==== DATASET EXCERPTS
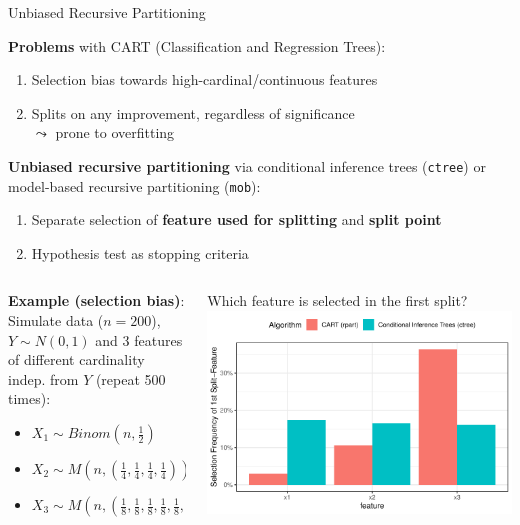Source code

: \documentclass[10pt,compress,t,notes=noshow, xcolor=table]{beamer}
\begin{document}
\begin{frame}{Unbiased Recursive Partitioning}  
\vspace{-0.2cm}

\vspace{0.2cm}
\textbf{Problems} with CART (Classification and Regression Trees): 

\begin{enumerate}
    \item Selection bias towards high-cardinal/continuous features 
    \item Splits on any improvement, regardless of significance \\$\leadsto$ prone to overfitting
\end{enumerate}
\smallskip
\pause
\textbf{Unbiased recursive partitioning} via conditional inference trees (\texttt{ctree}) or model-based recursive partitioning (\texttt{mob}): 
\begin{enumerate}  
  \item Separate selection of \textbf{feature used for splitting} and \textbf{split point}
  \item Hypothesis test as stopping criteria 
\end{enumerate}
\pause
\begin{columns}[T, totalwidth = \textwidth]
    \begin{column}{0.5\textwidth}
    \textbf{Example (selection bias)}: \\
         Simulate data ($n=200$), $Y \sim N(0,1)$ and 3 features of different cardinality indep. from $Y$ (repeat 500 times):
\begin{itemize}
    \item $X_1 \sim Binom(n, \frac{1}{2})$
    \item $X_2 \sim M(n, (\frac{1}{4}, \frac{1}{4}, \frac{1}{4}, \frac{1}{4}))$
    \item $X_3 \sim M(n, (\frac{1}{8}, \frac{1}{8}, \frac{1}{8}, \frac{1}{8}, \frac{1}{8}, \frac{1}{8}, \frac{1}{8}, \frac{1}{8}))$
\end{itemize}
    \end{column}
    \begin{column}{0.5\textwidth}
    \scriptsize
    \centering
    Which feature is selected in the first split?
    \includegraphics[width = \textwidth]{figure/selection_bias_simulation_1000.pdf}

\end{column}
\end{columns}
\end{frame}
\end{document}
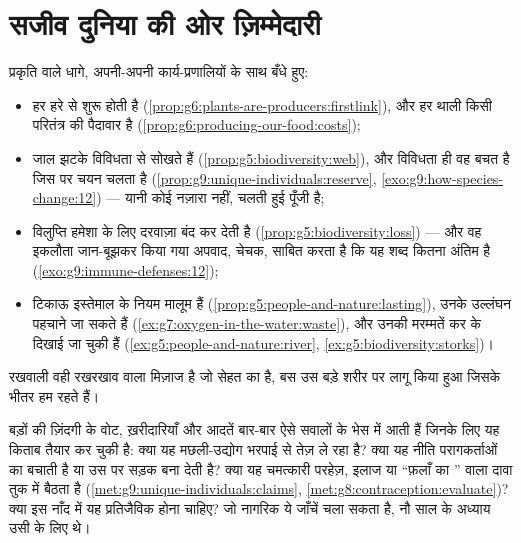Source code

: \section{सजीव दुनिया की ओर ज़िम्मेदारी}

\begin{proposition}\label{prop:g9:our-responsibility:stewardship}
प्रकृति वाले धागे, अपनी-अपनी कार्य-प्रणालियों के साथ बँधे हुए:
\begin{itemize}
  \item हर  हरे से शुरू होती है
        (\cref{prop:g6:plants-are-producers:firstlink}), और हर थाली
        किसी परितंत्र की पैदावार है
        (\cref{prop:g6:producing-our-food:costs});
  \item जाल झटके विविधता से सोखते हैं
        (\cref{prop:g5:biodiversity:web}), और विविधता ही वह बचत है
        जिस पर चयन चलता है
        (\cref{prop:g9:unique-individuals:reserve},
        \cref{exo:g9:how-species-change:12}) --- यानी  कोई
        नज़ारा नहीं, चलती हुई पूँजी है;
  \item विलुप्ति हमेशा के लिए दरवाज़ा बंद कर देती है
        (\cref{prop:g5:biodiversity:loss}) --- और वह इकलौता
        जान-बूझकर किया गया अपवाद, चेचक, साबित करता है कि यह शब्द कितना
        अंतिम है (\cref{exo:g9:immune-defenses:12});
  \item टिकाऊ इस्तेमाल के नियम मालूम हैं
        (\cref{prop:g5:people-and-nature:lasting}), उनके उल्लंघन
        पहचाने जा सकते हैं
        (\cref{ex:g7:oxygen-in-the-water:waste}), और उनकी मरम्मतें कर
        के दिखाई जा चुकी हैं
        (\cref{ex:g5:people-and-nature:river},
        \cref{ex:g5:biodiversity:storks})।
\end{itemize}
रखवाली वही रखरखाव वाला मिज़ाज है जो सेहत का है, बस उस बड़े शरीर पर लागू
किया हुआ जिसके भीतर हम रहते हैं।
\end{proposition}
\admitted

\begin{example}[किसी नागरिक का जीव विज्ञान किसलिए है]\label{ex:g9:our-responsibility:citizen}
बड़ों की ज़िंदगी के वोट, ख़रीदारियाँ और आदतें बार-बार ऐसे सवालों के भेस
में आती हैं जिनके लिए यह किताब तैयार कर चुकी है: क्या यह मछली-उद्योग
भरपाई से तेज़ ले रहा है? क्या यह नीति परागकर्ताओं का  बचाती है या उस
पर सड़क बना देती है? क्या यह चमत्कारी परहेज़, इलाज या ``फ़लाँ का ''
वाला दावा तुक में बैठता है
(\cref{met:g9:unique-individuals:claims},
\cref{met:g8:contraception:evaluate})? क्या इस नाँद में यह प्रतिजैविक
होना चाहिए? जो नागरिक ये जाँचें चला सकता है, नौ साल के अध्याय उसी के लिए
थे।
\end{example}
========
Go through the entries and retype each one exactly, skipping any image.

TASK RESULT »
Source code

: \documentclass[10pt,compress,t,notes=noshow, xcolor=table]{beamer}
\begin{document}
\begin{frame}{Unbiased Recursive Partitioning}  
\vspace{-0.2cm}

\vspace{0.2cm}
\textbf{Problems} with CART (Classification and Regression Trees): 

\begin{enumerate}
    \item Selection bias towards high-cardinal/continuous features 
    \item Splits on any improvement, regardless of significance \\$\leadsto$ prone to overfitting
\end{enumerate}
\smallskip
\pause
\textbf{Unbiased recursive partitioning} via conditional inference trees (\texttt{ctree}) or model-based recursive partitioning (\texttt{mob}): 
\begin{enumerate}  
  \item Separate selection of \textbf{feature used for splitting} and \textbf{split point}
  \item Hypothesis test as stopping criteria 
\end{enumerate}
\pause
\begin{columns}[T, totalwidth = \textwidth]
    \begin{column}{0.5\textwidth}
    \textbf{Example (selection bias)}: \\
         Simulate data ($n=200$), $Y \sim N(0,1)$ and 3 features of different cardinality indep. from $Y$ (repeat 500 times):
\begin{itemize}
    \item $X_1 \sim Binom(n, \frac{1}{2})$
    \item $X_2 \sim M(n, (\frac{1}{4}, \frac{1}{4}, \frac{1}{4}, \frac{1}{4}))$
    \item $X_3 \sim M(n, (\frac{1}{8}, \frac{1}{8}, \frac{1}{8}, \frac{1}{8}, \frac{1}{8}, \frac{1}{8}, \frac{1}{8}, \frac{1}{8}))$
\end{itemize}
    \end{column}
    \begin{column}{0.5\textwidth}
    \scriptsize
    \centering
    Which feature is selected in the first split?
    \includegraphics[width = \textwidth]{figure/selection_bias_simulation_1000.pdf}

\end{column}
\end{columns}
\end{frame}
\end{document}
Source code

: \section{सजीव दुनिया की ओर ज़िम्मेदारी}

\begin{proposition}\label{prop:g9:our-responsibility:stewardship}
प्रकृति वाले धागे, अपनी-अपनी कार्य-प्रणालियों के साथ बँधे हुए:
\begin{itemize}
  \item हर  हरे से शुरू होती है
        (\cref{prop:g6:plants-are-producers:firstlink}), और हर थाली
        किसी परितंत्र की पैदावार है
        (\cref{prop:g6:producing-our-food:costs});
  \item जाल झटके विविधता से सोखते हैं
        (\cref{prop:g5:biodiversity:web}), और विविधता ही वह बचत है
        जिस पर चयन चलता है
        (\cref{prop:g9:unique-individuals:reserve},
        \cref{exo:g9:how-species-change:12}) --- यानी  कोई
        नज़ारा नहीं, चलती हुई पूँजी है;
  \item विलुप्ति हमेशा के लिए दरवाज़ा बंद कर देती है
        (\cref{prop:g5:biodiversity:loss}) --- और वह इकलौता
        जान-बूझकर किया गया अपवाद, चेचक, साबित करता है कि यह शब्द कितना
        अंतिम है (\cref{exo:g9:immune-defenses:12});
  \item टिकाऊ इस्तेमाल के नियम मालूम हैं
        (\cref{prop:g5:people-and-nature:lasting}), उनके उल्लंघन
        पहचाने जा सकते हैं
        (\cref{ex:g7:oxygen-in-the-water:waste}), और उनकी मरम्मतें कर
        के दिखाई जा चुकी हैं
        (\cref{ex:g5:people-and-nature:river},
        \cref{ex:g5:biodiversity:storks})।
\end{itemize}
रखवाली वही रखरखाव वाला मिज़ाज है जो सेहत का है, बस उस बड़े शरीर पर लागू
किया हुआ जिसके भीतर हम रहते हैं।
\end{proposition}
\admitted

\begin{example}[किसी नागरिक का जीव विज्ञान किसलिए है]\label{ex:g9:our-responsibility:citizen}
बड़ों की ज़िंदगी के वोट, ख़रीदारियाँ और आदतें बार-बार ऐसे सवालों के भेस
में आती हैं जिनके लिए यह किताब तैयार कर चुकी है: क्या यह मछली-उद्योग
भरपाई से तेज़ ले रहा है? क्या यह नीति परागकर्ताओं का  बचाती है या उस
पर सड़क बना देती है? क्या यह चमत्कारी परहेज़, इलाज या ``फ़लाँ का ''
वाला दावा तुक में बैठता है
(\cref{met:g9:unique-individuals:claims},
\cref{met:g8:contraception:evaluate})? क्या इस नाँद में यह प्रतिजैविक
होना चाहिए? जो नागरिक ये जाँचें चला सकता है, नौ साल के अध्याय उसी के लिए
थे।
\end{example}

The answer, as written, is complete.